Statistical Analysis. One-way ANOVA, with Bonferroni’s multiple comparisons test, was used for analysis of data. Wound healing assay data were analyzed using a Kruskal–Wallis test with Dunn’s multiple comparisons. Two-way ANOVA with Bonferroni’s multiple comparisons was used for analysis of proliferation data. Differences were considered statistically significant for p-values < 0.05. Because experiments were conducted over a period of up to 7 days, we do not expect there to have been secondary effects and outcomes on microbiome composition. All data points are included, and no outlying data were omitted. Power analysis, where we calculated the minimum sample size needed to detect statistical significance, was based on pilot experiments conducted by our research group. All analyses were performed using GraphPad Prism v6.0.4 software (GraphPad, San Diego, CA, USA). Data are presented as the mean ± standard error of the mean (SEM).
3. Results
3.1. A Mouse Model of Oro-Nasal Fistula (ONF)

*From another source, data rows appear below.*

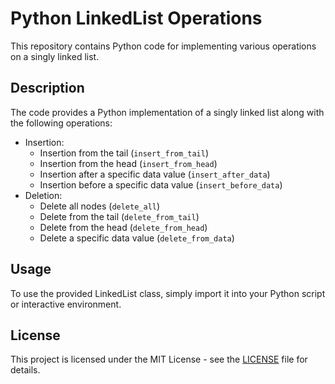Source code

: # Python LinkedList Operations

This repository contains Python code for implementing various operations on a singly linked list.

## Description

The code provides a Python implementation of a singly linked list along with the following operations:
- Insertion:
  - Insertion from the tail (`insert_from_tail`)
  - Insertion from the head (`insert_from_head`)
  - Insertion after a specific data value (`insert_after_data`)
  - Insertion before a specific data value (`insert_before_data`)
- Deletion:
  - Delete all nodes (`delete_all`)
  - Delete from the tail (`delete_from_tail`)
  - Delete from the head (`delete_from_head`)
  - Delete a specific data value (`delete_from_data`)
  
## Usage

To use the provided LinkedList class, simply import it into your Python script or interactive environment.

## License

This project is licensed under the MIT License - see the [LICENSE](LICENSE) file for details.
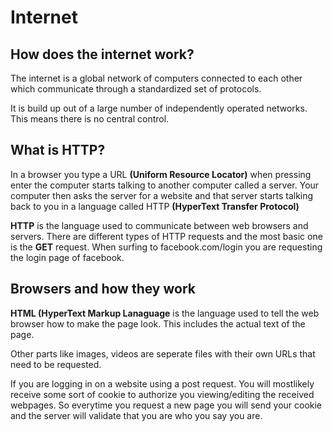 # Internet

## How does the internet work?
The internet is a global network of computers connected to each other which communicate through a standardized set of protocols.

It is build up out of a large number of independently operated networks. This means there is no central control.

## What is HTTP?
In a browser you type a URL **(Uniform Resource Locator)** when pressing enter the computer starts talking to another computer called a server. Your computer then asks the server for a website and that server starts talking back to you in a language called HTTP **(HyperText Transfer Protocol)** 

**HTTP** is the language used to communicate between web browsers and servers. There are different types of HTTP requests and the most basic one is the **GET** request. When surfing to facebook.com/login you are requesting the login page of facebook.

## Browsers and how they work
**HTML (HyperText Markup Lanaguage** is the language used to tell the web browser how to make the page look. This includes the actual text of the page.

Other parts like images, videos are seperate files with their own URLs that need to be requested.

If you are logging in on a website using a post request. You will mostlikely receive some sort of cookie to authorize you viewing/editing the received webpages. So everytime you request a new page you will send your cookie and the server will validate that you are who you say you are.



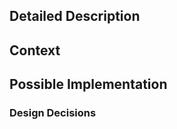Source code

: <!--- Provide a general summary of the issue in the Title above -->

## Detailed Description
<!--- Provide a detailed description of the change or addition you are proposing -->

## Context
<!--- Why is this change important to you? How would you use it? -->
<!--- How can it benefit other users? -->

## Possible Implementation
<!--- Not obligatory, but suggest an idea for implementing addition or change -->

### Design Decisions

<!--- Not obligatory, but don't forget to document your important decisions in the end.

Use our 🎉awesome🎉 wiki for that! -->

To develop a mouse model of an oro-nasal fistula (ONF), 10-week-old C57BL/6 mice were purchased from Jackson Laboratories and acclimatized at the Emory University mouse vivarium for two weeks. The 12-week old C57BL/6 mice were inflicted with a midline 1.5 mm injury in the hard palate. The initial injury was associated with exposure of the midline vomer bone, like that in humans, which narrowed over 7 days, as is the case in human healing (Figure 1A,B). Analysis of the hard palate through the ONF at day 5 revealed detectable tissue re-epithelialization at the edges of the wound (Figure 1C,D). However, healing did not completely seal the wound, and an opening between the oral cavity and the nasal cavity persisted, as is the case in the formation of an ONF in humans. This approach establishes a faithful model for human ONF in mice.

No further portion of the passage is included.